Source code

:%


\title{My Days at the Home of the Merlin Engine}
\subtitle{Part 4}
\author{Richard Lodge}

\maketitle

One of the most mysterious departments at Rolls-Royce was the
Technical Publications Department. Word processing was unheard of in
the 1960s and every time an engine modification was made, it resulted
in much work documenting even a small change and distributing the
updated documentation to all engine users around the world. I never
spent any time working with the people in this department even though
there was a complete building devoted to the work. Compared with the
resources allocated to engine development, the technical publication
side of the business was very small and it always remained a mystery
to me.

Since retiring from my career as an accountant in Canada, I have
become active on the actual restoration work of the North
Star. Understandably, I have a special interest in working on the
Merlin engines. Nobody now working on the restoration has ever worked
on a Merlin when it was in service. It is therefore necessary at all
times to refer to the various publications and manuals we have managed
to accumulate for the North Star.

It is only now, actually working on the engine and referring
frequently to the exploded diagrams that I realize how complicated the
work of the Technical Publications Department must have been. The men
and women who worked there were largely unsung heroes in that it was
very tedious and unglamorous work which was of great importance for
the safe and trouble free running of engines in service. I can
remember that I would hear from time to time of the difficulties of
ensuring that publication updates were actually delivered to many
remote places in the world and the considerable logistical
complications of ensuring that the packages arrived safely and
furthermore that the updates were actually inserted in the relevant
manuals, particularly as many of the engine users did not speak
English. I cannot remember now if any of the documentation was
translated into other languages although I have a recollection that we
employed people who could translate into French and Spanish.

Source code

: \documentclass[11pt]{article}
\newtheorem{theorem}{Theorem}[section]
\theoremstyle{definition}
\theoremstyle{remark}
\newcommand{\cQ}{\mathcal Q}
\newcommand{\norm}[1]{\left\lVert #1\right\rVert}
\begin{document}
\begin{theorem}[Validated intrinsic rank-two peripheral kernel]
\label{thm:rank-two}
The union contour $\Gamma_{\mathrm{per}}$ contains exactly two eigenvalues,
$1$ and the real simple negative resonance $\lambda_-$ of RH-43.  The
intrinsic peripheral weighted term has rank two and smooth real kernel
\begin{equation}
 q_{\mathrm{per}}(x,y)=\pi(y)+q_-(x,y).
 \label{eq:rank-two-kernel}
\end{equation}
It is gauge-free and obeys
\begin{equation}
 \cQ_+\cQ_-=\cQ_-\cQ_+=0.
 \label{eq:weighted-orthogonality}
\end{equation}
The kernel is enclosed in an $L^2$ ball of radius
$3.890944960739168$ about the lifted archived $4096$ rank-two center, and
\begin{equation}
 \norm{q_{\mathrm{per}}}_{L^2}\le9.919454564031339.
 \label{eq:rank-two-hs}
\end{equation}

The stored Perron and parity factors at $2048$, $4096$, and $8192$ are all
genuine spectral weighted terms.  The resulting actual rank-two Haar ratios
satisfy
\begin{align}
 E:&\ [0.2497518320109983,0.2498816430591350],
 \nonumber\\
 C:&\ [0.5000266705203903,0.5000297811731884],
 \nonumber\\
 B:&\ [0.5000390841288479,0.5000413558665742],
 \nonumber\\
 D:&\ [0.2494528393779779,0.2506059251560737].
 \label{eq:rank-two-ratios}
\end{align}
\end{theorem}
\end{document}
*-*-*
Output the material above, all of it, exactly.

◆ Your solution ◆
Source code

:%


\title{My Days at the Home of the Merlin Engine}
\subtitle{Part 4}
\author{Richard Lodge}

\maketitle

One of the most mysterious departments at Rolls-Royce was the
Technical Publications Department. Word processing was unheard of in
the 1960s and every time an engine modification was made, it resulted
in much work documenting even a small change and distributing the
updated documentation to all engine users around the world. I never
spent any time working with the people in this department even though
there was a complete building devoted to the work. Compared with the
resources allocated to engine development, the technical publication
side of the business was very small and it always remained a mystery
to me.

Since retiring from my career as an accountant in Canada, I have
become active on the actual restoration work of the North
Star. Understandably, I have a special interest in working on the
Merlin engines. Nobody now working on the restoration has ever worked
on a Merlin when it was in service. It is therefore necessary at all
times to refer to the various publications and manuals we have managed
to accumulate for the North Star.

It is only now, actually working on the engine and referring
frequently to the exploded diagrams that I realize how complicated the
work of the Technical Publications Department must have been. The men
and women who worked there were largely unsung heroes in that it was
very tedious and unglamorous work which was of great importance for
the safe and trouble free running of engines in service. I can
remember that I would hear from time to time of the difficulties of
ensuring that publication updates were actually delivered to many
remote places in the world and the considerable logistical
complications of ensuring that the packages arrived safely and
furthermore that the updates were actually inserted in the relevant
manuals, particularly as many of the engine users did not speak
English. I cannot remember now if any of the documentation was
translated into other languages although I have a recollection that we
employed people who could translate into French and Spanish.

Source code

: \documentclass[11pt]{article}
\newtheorem{theorem}{Theorem}[section]
\theoremstyle{definition}
\theoremstyle{remark}
\newcommand{\cQ}{\mathcal Q}
\newcommand{\norm}[1]{\left\lVert #1\right\rVert}
\begin{document}
\begin{theorem}[Validated intrinsic rank-two peripheral kernel]
\label{thm:rank-two}
The union contour $\Gamma_{\mathrm{per}}$ contains exactly two eigenvalues,
$1$ and the real simple negative resonance $\lambda_-$ of RH-43.  The
intrinsic peripheral weighted term has rank two and smooth real kernel
\begin{equation}
 q_{\mathrm{per}}(x,y)=\pi(y)+q_-(x,y).
 \label{eq:rank-two-kernel}
\end{equation}
It is gauge-free and obeys
\begin{equation}
 \cQ_+\cQ_-=\cQ_-\cQ_+=0.
 \label{eq:weighted-orthogonality}
\end{equation}
The kernel is enclosed in an $L^2$ ball of radius
$3.890944960739168$ about the lifted archived $4096$ rank-two center, and
\begin{equation}
 \norm{q_{\mathrm{per}}}_{L^2}\le9.919454564031339.
 \label{eq:rank-two-hs}
\end{equation}

The stored Perron and parity factors at $2048$, $4096$, and $8192$ are all
genuine spectral weighted terms.  The resulting actual rank-two Haar ratios
satisfy
\begin{align}
 E:&\ [0.2497518320109983,0.2498816430591350],
 \nonumber\\
 C:&\ [0.5000266705203903,0.5000297811731884],
 \nonumber\\
 B:&\ [0.5000390841288479,0.5000413558665742],
 \nonumber\\
 D:&\ [0.2494528393779779,0.2506059251560737].
 \label{eq:rank-two-ratios}
\end{align}
\end{theorem}
\end{document}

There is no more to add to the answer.